### TASK TO COMPLETE:
Set down, exactly as written, every line from the top of the records below to the line containing "CSS in JS]()", both ends included, and no others.

### RECORDS FOR THIS EXERCISE:
☆ ☆ ☆

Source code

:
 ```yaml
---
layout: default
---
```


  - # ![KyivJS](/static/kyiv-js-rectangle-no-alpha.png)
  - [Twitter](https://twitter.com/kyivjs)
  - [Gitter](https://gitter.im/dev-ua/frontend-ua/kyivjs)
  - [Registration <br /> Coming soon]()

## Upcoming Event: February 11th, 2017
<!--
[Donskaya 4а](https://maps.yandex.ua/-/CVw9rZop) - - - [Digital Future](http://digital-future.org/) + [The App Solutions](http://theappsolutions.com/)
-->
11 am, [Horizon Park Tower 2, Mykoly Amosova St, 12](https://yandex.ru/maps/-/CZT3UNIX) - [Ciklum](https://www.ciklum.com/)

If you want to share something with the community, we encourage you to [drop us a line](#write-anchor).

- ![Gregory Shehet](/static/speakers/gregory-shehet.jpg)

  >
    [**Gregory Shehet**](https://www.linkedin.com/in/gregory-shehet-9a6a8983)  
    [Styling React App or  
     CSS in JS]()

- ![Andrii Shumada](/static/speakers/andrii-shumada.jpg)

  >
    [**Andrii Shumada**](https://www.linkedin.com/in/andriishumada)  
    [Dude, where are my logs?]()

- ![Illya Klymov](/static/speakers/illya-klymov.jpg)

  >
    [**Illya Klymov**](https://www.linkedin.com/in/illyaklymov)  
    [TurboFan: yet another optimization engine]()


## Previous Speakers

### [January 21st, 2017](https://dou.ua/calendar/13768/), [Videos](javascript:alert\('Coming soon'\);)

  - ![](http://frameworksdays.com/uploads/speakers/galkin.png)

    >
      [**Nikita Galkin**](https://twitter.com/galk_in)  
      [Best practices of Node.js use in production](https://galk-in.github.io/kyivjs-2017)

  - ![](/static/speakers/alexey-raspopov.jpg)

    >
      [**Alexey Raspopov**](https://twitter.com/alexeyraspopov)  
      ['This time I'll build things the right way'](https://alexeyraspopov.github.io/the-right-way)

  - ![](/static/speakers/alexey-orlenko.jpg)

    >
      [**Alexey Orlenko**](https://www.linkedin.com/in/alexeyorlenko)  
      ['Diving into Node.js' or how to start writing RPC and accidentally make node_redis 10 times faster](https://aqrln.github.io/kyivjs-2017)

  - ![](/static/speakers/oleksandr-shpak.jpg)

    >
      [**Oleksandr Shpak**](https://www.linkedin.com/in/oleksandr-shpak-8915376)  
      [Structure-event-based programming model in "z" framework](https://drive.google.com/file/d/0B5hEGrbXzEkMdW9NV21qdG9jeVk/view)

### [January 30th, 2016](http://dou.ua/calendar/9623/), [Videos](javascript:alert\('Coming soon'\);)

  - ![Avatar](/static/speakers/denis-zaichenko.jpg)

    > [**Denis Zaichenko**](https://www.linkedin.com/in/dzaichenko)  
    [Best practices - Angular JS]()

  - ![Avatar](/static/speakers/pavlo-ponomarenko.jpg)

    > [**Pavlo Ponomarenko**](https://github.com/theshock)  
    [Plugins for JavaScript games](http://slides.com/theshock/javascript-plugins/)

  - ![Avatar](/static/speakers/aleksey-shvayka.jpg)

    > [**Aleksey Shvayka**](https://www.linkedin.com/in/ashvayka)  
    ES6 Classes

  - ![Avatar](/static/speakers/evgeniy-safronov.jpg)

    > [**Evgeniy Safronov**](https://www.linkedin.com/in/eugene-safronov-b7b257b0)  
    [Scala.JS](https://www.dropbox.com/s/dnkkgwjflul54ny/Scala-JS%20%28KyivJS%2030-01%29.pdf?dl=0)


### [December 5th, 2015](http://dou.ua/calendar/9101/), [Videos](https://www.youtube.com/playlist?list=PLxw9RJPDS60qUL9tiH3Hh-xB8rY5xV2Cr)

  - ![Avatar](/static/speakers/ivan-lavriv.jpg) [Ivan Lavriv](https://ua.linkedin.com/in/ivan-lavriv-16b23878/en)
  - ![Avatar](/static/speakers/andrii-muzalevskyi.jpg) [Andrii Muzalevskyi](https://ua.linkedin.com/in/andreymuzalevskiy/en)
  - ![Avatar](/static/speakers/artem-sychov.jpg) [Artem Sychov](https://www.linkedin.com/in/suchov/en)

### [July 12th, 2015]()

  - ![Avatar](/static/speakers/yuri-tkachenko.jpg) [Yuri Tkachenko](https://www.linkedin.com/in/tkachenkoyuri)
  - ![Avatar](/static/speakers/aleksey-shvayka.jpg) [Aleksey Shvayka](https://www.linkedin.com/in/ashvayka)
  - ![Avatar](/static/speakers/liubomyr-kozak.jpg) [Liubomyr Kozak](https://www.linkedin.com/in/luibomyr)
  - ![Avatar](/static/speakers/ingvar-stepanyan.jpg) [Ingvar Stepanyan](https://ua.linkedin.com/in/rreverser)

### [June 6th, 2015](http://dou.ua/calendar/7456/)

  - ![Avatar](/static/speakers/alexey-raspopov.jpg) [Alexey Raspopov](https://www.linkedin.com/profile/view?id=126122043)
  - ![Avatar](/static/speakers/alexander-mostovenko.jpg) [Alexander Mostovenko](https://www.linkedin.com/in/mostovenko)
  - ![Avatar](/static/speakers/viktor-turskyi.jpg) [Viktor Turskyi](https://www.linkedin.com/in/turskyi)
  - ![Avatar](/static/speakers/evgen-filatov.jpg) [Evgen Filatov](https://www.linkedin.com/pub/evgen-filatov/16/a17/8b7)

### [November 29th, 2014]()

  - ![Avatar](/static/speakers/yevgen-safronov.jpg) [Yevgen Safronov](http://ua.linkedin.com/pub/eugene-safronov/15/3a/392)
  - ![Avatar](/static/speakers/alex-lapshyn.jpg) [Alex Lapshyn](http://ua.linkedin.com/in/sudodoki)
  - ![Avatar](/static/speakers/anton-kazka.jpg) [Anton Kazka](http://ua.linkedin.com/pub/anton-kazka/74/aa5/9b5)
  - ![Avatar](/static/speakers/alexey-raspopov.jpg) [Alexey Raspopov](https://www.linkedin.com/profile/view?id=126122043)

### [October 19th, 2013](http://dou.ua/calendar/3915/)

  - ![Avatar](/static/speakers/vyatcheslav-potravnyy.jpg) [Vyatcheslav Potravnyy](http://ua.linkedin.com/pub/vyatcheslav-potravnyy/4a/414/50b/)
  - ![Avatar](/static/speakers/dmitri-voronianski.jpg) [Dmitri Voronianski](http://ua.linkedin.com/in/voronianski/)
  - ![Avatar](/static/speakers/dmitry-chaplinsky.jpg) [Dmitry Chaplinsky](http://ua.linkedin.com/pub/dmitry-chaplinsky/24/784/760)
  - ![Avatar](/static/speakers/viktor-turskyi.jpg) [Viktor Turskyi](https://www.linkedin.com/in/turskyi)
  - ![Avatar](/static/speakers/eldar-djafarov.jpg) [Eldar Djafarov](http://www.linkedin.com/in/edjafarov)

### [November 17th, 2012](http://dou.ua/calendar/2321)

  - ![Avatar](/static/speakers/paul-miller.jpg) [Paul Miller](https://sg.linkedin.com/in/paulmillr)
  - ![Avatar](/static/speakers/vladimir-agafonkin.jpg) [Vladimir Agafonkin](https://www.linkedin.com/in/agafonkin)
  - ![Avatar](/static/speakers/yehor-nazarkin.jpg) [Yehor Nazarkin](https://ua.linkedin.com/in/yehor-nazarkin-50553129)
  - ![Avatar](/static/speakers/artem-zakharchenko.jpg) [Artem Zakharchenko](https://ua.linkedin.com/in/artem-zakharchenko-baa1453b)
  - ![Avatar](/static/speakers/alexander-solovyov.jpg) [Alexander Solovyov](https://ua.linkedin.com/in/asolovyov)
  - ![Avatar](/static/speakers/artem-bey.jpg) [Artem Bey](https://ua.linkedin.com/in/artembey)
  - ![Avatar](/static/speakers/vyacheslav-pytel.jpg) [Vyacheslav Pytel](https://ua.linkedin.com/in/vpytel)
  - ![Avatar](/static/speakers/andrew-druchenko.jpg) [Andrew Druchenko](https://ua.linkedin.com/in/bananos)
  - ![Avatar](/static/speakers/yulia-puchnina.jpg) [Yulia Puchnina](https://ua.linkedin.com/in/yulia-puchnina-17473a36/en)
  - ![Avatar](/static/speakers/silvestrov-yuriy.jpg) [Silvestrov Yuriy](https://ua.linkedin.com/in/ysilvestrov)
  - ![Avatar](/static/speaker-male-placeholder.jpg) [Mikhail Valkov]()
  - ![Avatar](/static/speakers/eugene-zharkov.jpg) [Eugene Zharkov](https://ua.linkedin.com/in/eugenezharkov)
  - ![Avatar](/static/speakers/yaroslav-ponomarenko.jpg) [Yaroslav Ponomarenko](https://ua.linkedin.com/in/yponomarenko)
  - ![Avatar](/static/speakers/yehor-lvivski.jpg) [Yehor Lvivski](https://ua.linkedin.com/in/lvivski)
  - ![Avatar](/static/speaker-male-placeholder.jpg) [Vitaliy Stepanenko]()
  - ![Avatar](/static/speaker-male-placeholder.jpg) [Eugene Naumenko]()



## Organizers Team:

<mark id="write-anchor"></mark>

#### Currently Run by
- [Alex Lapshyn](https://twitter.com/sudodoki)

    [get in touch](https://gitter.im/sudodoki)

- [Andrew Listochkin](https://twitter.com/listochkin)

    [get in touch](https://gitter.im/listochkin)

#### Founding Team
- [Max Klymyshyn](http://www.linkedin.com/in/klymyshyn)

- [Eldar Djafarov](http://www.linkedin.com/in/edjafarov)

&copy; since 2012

☆ ☆ ☆

### EXERCISE RESULT:
Source code

:
 ```yaml
---
layout: default
---
```


  - # ![KyivJS](/static/kyiv-js-rectangle-no-alpha.png)
  - [Twitter](https://twitter.com/kyivjs)
  - [Gitter](https://gitter.im/dev-ua/frontend-ua/kyivjs)
  - [Registration <br /> Coming soon]()

## Upcoming Event: February 11th, 2017
<!--
[Donskaya 4а](https://maps.yandex.ua/-/CVw9rZop) - - - [Digital Future](http://digital-future.org/) + [The App Solutions](http://theappsolutions.com/)
-->
11 am, [Horizon Park Tower 2, Mykoly Amosova St, 12](https://yandex.ru/maps/-/CZT3UNIX) - [Ciklum](https://www.ciklum.com/)

If you want to share something with the community, we encourage you to [drop us a line](#write-anchor).

- ![Gregory Shehet](/static/speakers/gregory-shehet.jpg)

  >
    [**Gregory Shehet**](https://www.linkedin.com/in/gregory-shehet-9a6a8983)  
    [Styling React App or  
     CSS in JS]()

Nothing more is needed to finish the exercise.